The president is created from the citizen and is the caretaker of the rights and duties of such in type and kind. It does not predispose any tyranny of majority or minority as a person or partisan party system to usurp these right to advance or preserve their reign on power. Herein a classical circular folly emerges as a Racketeered Influenced Corrupt Organization.
John Locke writes:
Sect. 172. Thirdly, Despotical power is an absolute, arbitrary power one man has over another, to take away his life, whenever he pleases. This is a power, which neither nature gives, for it has made no such distinction between one man and another; nor compact can convey: for man not having such an arbitrary power over his own life, cannot give another man such a power over it; but it is the effect only of forfeiture, which the aggressor makes of his own life, when he puts himself into the state of war with another: for having quitted reason, which God hath given to be the rule betwixt man and man, and the common bond whereby human kind is united into one fellowship and society; and having renounced the way of peace which that teaches, and made use of the force of war, to compass his unjust ends upon another, where he has no right; and so revolting from his own kind to that of beasts, by making force, which is theirs, to be his rule of right, he renders himself liable to be destroyed by the injured person, and the rest of mankind, that will join with him in the execution of justice, as any other wild beast, or noxious brute, with whom mankind can have neither society nor security*. And thus captives, taken in a just and lawful war, and such only, are subject to a despotical power, which, as it arises not from compact, so neither is it capable of any, but is the state of war continued: for what compact can be made with a man that is not master of his own life? what condition can he perform? and if he be once allowed to be master of his own life, the despotical, arbitrary power of his master ceases.

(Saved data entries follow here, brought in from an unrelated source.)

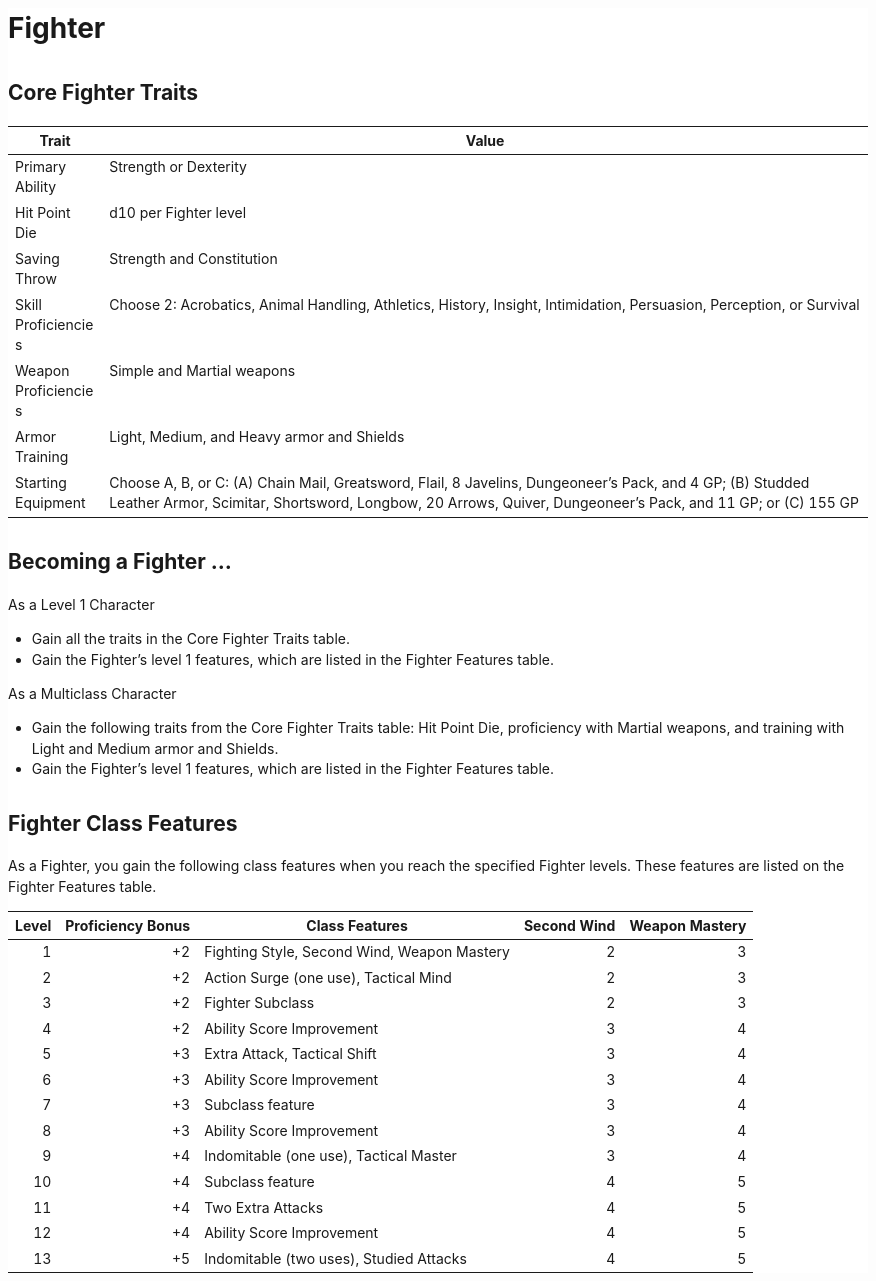 

# Fighter

## Core Fighter Traits

| Trait               | Value |
|---------------------|-------|
| Primary Ability     | Strength or Dexterity |
| Hit Point Die       | d10 per Fighter level |
| Saving Throw        | Strength and Constitution |
| Skill Proficiencies | Choose 2: Acrobatics, Animal Handling, Athletics, History, Insight, Intimidation, Persuasion, Perception, or Survival |
| Weapon Proficiencies| Simple and Martial weapons |
| Armor Training      | Light, Medium, and Heavy armor and Shields |
| Starting Equipment  | Choose A, B, or C: (A) Chain Mail, Greatsword, Flail, 8 Javelins, Dungeoneer’s Pack, and 4 GP; (B) Studded Leather Armor, Scimitar, Shortsword, Longbow, 20 Arrows, Quiver, Dungeoneer’s Pack, and 11 GP; or (C) 155 GP |

## Becoming a Fighter …

As a Level 1 Character

- Gain all the traits in the Core Fighter Traits table.
- Gain the Fighter’s level 1 features, which are listed in the Fighter Features table.

As a Multiclass Character

- Gain the following traits from the Core Fighter Traits table: Hit Point Die, proficiency with Martial weapons, and training with Light and Medium armor and Shields.
- Gain the Fighter’s level 1 features, which are listed in the Fighter Features table.

## Fighter Class Features

As a Fighter, you gain the following class features when you reach the specified Fighter levels. These features are listed on the Fighter Features table.

| Level | Proficiency Bonus | Class Features | Second Wind | Weapon Mastery |
|------:|-------------------:|----------------|------------:|---------------:|
| 1 | +2 | Fighting Style, Second Wind, Weapon Mastery | 2 | 3 |
| 2 | +2 | Action Surge (one use), Tactical Mind | 2 | 3 |
| 3 | +2 | Fighter Subclass | 2 | 3 |
| 4 | +2 | Ability Score Improvement | 3 | 4 |
| 5 | +3 | Extra Attack, Tactical Shift | 3 | 4 |
| 6 | +3 | Ability Score Improvement | 3 | 4 |
| 7 | +3 | Subclass feature | 3 | 4 |
| 8 | +3 | Ability Score Improvement | 3 | 4 |
| 9 | +4 | Indomitable (one use), Tactical Master | 3 | 4 |
| 10 | +4 | Subclass feature | 4 | 5 |
| 11 | +4 | Two Extra Attacks | 4 | 5 |
| 12 | +4 | Ability Score Improvement | 4 | 5 |
| 13 | +5 | Indomitable (two uses), Studied Attacks | 4 | 5 |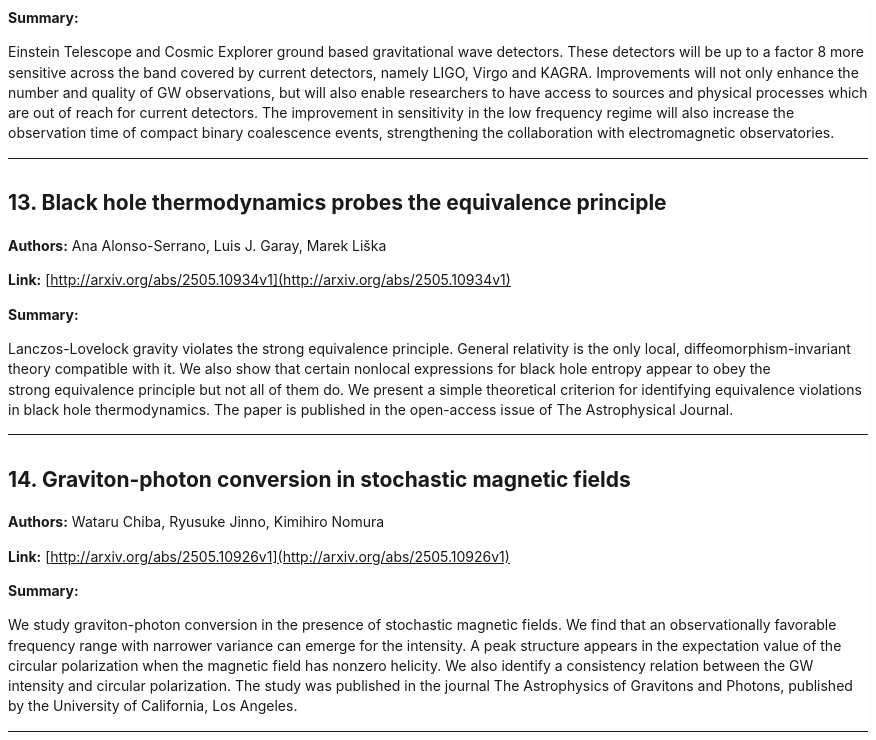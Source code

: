 **Summary:**

Einstein Telescope and Cosmic Explorer ground based gravitational wave detectors. These detectors will be up to a factor 8 more sensitive across the band covered by current detectors, namely LIGO, Virgo and KAGRA. Improvements will not only enhance the number and quality of GW observations, but will also enable researchers to have access to sources and physical processes which are out of reach for current detectors. The improvement in sensitivity in the low frequency regime will also increase the observation time of compact binary coalescence events, strengthening the collaboration with electromagnetic observatories.

---

## 13. Black hole thermodynamics probes the equivalence principle

**Authors:** Ana Alonso-Serrano, Luis J. Garay, Marek Liška

**Link:** [http://arxiv.org/abs/2505.10934v1](http://arxiv.org/abs/2505.10934v1)

**Summary:**

Lanczos-Lovelock gravity violates the strong equivalence principle. General relativity is the only local, diffeomorphism-invariant theory compatible with it. We also show that certain nonlocal expressions for black hole entropy appear to obey the strong equivalence principle but not all of them do. We present a simple theoretical criterion for identifying equivalence violations in black hole thermodynamics. The paper is published in the open-access issue of The Astrophysical Journal.

---

## 14. Graviton-photon conversion in stochastic magnetic fields

**Authors:** Wataru Chiba, Ryusuke Jinno, Kimihiro Nomura

**Link:** [http://arxiv.org/abs/2505.10926v1](http://arxiv.org/abs/2505.10926v1)

**Summary:**

We study graviton-photon conversion in the presence of stochastic magnetic fields. We find that an observationally favorable frequency range with narrower variance can emerge for the intensity. A peak structure appears in the expectation value of the circular polarization when the magnetic field has nonzero helicity. We also identify a consistency relation between the GW intensity and circular polarization. The study was published in the journal The Astrophysics of Gravitons and Photons, published by the University of California, Los Angeles.

---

He that is master of himself, and his own life, has a right too to the means of preserving it; so that as soon as compact enters, slavery ceases, and he so far quits his absolute power, and puts an end to the state of war, who enters into conditions with his captive. (*Another copy corrected by Mr. Locke, has it thus, Noxious brute that is destructive to their being.)
Correctly speaking the state of nature or the model of governance that posits man in his natural state in his natural environment is reverted to a play of power and arbitrary treatment. As seen the Constitution and Bill of Rights can only exist as such exist in an ordered and ruled civil state hence The Social Contract Theory. What exists to date in continuo is that state of war, todo a todo, or every one against everyone. Here the individual has very few resources in the artificial state that was created to help preserve what natural rights we possess as human and as well as what may be strengthened. The state begins to systematically alienate one individual while aiming the general population as informants to attack this person to save themselves as a legitimate expression of the rule of law.
This is the tyranny of the majority.